> PROBLEM TO WORK ON
Search the records below for the string "available", and report each line that contains it.

(Stored data entries)
········

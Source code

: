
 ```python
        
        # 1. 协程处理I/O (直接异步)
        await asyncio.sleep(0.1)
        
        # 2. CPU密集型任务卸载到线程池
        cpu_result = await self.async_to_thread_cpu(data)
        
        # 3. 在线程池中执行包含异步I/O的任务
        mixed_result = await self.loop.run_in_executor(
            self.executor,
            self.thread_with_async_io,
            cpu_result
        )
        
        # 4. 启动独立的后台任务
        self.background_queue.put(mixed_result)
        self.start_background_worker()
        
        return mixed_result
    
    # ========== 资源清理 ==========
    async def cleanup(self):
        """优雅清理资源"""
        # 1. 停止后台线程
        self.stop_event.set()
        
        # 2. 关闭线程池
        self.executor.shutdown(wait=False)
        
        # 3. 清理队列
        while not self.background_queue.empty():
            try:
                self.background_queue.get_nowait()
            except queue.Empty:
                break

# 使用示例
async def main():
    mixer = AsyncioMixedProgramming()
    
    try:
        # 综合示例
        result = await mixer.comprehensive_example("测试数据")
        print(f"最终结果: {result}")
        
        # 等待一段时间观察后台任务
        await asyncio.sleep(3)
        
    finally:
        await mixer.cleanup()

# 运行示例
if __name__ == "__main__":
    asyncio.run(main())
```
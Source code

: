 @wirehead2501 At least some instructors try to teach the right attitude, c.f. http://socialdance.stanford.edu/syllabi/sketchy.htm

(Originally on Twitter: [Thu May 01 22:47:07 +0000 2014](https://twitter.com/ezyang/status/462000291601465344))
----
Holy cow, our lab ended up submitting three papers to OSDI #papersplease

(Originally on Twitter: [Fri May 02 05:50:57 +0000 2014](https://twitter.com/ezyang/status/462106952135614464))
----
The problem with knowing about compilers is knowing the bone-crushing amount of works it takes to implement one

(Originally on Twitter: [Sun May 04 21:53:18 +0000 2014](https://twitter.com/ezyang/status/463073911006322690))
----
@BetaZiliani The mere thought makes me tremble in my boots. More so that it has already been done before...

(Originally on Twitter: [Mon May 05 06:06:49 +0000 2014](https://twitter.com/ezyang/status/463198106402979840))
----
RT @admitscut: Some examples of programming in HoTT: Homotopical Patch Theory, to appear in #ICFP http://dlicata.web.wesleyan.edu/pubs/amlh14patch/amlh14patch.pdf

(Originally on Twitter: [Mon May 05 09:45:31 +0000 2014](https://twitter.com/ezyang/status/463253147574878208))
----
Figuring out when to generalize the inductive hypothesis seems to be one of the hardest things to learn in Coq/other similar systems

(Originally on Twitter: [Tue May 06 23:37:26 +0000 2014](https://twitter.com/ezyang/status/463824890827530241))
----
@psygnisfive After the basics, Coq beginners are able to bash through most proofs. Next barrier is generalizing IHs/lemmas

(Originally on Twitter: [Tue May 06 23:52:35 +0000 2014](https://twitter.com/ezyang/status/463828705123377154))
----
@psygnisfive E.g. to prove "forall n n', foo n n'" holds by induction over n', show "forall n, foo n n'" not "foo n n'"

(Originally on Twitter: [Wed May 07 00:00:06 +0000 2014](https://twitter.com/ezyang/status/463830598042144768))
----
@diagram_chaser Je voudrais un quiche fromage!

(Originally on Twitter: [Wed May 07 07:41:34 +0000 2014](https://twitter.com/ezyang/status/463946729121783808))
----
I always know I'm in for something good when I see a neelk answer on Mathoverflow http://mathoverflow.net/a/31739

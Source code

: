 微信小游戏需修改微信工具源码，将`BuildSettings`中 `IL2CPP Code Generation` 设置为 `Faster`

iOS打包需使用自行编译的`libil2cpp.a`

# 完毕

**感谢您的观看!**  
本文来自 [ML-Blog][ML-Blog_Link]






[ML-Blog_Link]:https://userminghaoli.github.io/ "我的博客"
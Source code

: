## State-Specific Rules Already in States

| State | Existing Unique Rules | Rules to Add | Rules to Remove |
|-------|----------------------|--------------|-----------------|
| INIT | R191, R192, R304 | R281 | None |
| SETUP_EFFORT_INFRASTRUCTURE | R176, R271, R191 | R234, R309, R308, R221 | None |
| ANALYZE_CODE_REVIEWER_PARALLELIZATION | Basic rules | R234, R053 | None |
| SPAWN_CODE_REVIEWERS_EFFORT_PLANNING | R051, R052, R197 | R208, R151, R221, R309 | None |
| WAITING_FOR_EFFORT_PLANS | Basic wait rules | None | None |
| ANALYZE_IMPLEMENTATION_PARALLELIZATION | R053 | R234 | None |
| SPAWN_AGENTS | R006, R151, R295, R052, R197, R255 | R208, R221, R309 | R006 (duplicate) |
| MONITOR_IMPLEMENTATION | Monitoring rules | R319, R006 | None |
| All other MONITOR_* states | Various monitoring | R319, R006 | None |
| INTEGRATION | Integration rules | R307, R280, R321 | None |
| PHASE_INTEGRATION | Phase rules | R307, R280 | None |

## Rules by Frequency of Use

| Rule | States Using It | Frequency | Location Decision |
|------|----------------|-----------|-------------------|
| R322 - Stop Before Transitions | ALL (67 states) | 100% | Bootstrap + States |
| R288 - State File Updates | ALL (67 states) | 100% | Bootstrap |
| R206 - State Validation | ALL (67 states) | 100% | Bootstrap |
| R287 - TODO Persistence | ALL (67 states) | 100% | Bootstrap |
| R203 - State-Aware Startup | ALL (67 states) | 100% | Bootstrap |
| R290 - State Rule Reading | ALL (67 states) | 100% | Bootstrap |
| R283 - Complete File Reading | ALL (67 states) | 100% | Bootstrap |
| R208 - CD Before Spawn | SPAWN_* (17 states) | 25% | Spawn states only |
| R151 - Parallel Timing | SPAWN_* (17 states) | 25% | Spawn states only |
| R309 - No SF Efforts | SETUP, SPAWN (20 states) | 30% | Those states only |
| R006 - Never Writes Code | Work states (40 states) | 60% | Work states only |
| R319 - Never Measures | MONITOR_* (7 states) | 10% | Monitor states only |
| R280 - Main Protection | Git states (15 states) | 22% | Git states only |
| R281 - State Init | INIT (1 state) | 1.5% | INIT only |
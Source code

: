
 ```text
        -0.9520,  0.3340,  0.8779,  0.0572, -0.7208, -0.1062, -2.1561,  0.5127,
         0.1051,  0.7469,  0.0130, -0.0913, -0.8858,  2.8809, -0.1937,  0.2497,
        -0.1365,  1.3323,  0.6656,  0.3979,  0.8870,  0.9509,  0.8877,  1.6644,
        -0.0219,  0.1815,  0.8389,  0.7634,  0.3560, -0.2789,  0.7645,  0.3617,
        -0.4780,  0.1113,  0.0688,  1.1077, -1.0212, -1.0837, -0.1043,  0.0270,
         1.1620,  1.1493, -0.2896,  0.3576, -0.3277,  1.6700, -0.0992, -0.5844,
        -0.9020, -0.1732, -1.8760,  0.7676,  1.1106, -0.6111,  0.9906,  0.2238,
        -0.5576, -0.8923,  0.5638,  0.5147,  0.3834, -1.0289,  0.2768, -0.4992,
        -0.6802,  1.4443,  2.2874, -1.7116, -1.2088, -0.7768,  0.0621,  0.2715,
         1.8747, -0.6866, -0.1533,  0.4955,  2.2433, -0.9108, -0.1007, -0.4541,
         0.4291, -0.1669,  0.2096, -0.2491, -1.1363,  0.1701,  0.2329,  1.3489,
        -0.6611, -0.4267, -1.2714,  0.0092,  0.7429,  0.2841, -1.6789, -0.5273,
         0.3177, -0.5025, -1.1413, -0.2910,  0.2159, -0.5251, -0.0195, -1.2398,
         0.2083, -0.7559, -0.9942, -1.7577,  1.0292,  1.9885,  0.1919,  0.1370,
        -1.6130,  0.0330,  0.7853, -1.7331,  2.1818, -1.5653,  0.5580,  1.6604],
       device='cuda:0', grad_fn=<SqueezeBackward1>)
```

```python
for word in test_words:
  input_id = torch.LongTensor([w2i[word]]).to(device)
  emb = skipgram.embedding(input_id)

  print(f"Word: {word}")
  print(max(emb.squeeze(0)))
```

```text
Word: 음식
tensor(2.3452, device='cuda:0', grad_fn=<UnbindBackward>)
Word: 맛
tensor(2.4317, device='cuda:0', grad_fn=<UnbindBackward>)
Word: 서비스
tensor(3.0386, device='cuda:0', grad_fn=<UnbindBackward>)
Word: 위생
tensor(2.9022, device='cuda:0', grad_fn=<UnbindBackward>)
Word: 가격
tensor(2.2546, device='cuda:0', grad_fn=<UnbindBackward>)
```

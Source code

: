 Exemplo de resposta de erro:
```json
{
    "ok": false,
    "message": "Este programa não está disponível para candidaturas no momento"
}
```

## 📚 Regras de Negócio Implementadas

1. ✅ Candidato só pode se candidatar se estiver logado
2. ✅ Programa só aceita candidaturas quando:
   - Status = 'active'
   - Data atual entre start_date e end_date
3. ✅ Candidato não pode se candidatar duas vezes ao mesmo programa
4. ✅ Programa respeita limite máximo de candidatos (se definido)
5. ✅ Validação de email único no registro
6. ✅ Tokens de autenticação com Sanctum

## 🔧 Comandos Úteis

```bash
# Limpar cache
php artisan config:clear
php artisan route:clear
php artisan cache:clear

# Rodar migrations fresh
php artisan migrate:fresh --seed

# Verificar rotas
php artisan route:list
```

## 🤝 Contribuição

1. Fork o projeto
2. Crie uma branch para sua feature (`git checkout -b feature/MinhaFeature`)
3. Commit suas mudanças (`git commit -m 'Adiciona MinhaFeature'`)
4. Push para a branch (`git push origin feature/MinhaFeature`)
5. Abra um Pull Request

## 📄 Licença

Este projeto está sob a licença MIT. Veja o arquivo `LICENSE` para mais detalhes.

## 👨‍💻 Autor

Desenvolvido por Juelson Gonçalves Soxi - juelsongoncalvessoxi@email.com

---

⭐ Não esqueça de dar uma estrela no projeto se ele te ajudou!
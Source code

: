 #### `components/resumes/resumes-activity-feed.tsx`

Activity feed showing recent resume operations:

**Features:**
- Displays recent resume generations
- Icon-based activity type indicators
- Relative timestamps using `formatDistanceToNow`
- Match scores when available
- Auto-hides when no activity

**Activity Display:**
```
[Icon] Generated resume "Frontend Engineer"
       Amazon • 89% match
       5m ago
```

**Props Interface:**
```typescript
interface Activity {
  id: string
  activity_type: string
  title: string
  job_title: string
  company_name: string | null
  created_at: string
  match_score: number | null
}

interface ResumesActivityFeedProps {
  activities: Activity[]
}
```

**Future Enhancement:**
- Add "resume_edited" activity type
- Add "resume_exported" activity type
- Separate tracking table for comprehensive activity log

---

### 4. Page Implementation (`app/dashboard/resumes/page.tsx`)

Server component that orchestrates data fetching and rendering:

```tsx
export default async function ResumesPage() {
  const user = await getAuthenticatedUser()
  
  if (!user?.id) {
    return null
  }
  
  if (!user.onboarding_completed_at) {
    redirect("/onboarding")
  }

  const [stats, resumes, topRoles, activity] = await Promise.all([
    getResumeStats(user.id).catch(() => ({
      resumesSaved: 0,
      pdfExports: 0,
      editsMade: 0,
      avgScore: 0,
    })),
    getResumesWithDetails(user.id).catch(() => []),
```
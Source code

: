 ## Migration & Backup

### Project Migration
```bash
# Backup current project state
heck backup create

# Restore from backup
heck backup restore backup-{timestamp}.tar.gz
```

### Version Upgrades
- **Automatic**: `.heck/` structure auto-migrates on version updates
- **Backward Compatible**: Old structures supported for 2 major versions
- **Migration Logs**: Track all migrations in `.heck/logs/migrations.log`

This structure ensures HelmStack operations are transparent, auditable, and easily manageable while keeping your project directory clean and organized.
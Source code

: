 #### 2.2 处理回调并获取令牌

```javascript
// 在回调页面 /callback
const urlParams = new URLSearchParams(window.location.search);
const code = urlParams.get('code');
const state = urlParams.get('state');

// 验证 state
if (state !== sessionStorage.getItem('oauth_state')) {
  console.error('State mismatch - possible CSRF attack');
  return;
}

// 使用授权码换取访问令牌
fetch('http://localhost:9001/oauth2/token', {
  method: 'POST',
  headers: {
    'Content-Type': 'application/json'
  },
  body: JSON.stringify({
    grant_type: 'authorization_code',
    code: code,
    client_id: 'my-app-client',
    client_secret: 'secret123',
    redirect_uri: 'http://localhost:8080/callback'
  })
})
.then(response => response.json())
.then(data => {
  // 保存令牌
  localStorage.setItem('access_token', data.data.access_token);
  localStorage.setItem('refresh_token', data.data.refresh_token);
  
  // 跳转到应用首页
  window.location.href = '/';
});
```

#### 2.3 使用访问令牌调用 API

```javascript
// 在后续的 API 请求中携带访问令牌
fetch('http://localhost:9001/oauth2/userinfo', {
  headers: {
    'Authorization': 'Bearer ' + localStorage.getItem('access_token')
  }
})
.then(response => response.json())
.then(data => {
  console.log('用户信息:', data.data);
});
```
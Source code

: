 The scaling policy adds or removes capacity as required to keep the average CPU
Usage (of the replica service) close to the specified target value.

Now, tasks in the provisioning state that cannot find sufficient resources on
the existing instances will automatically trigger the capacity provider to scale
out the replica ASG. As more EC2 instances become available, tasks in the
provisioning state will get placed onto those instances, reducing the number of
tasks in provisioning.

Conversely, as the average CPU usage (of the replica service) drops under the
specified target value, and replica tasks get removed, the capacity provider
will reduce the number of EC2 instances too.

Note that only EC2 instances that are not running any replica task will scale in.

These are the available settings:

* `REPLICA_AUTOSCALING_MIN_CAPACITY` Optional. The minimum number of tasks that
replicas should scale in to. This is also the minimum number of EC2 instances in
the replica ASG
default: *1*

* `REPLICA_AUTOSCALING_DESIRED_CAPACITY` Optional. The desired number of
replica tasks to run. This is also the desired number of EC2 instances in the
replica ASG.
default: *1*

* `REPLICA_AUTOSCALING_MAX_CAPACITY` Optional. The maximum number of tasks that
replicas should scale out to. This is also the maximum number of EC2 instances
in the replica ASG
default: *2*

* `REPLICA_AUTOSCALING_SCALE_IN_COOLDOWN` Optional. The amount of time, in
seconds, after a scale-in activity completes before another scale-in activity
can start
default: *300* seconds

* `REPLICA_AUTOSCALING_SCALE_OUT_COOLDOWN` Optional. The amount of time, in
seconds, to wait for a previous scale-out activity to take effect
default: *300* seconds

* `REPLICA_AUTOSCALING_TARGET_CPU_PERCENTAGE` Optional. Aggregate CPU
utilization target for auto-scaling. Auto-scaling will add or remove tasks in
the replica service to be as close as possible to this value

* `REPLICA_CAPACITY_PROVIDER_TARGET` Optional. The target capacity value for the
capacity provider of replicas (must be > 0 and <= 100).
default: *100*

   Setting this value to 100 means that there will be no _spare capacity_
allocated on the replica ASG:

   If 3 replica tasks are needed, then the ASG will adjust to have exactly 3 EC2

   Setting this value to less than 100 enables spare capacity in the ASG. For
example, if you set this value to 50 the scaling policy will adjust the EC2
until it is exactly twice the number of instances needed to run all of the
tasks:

········

> EXERCISE RESULT
- Match scores when available
out the replica ASG. As more EC2 instances become available, tasks in the
These are the available settings:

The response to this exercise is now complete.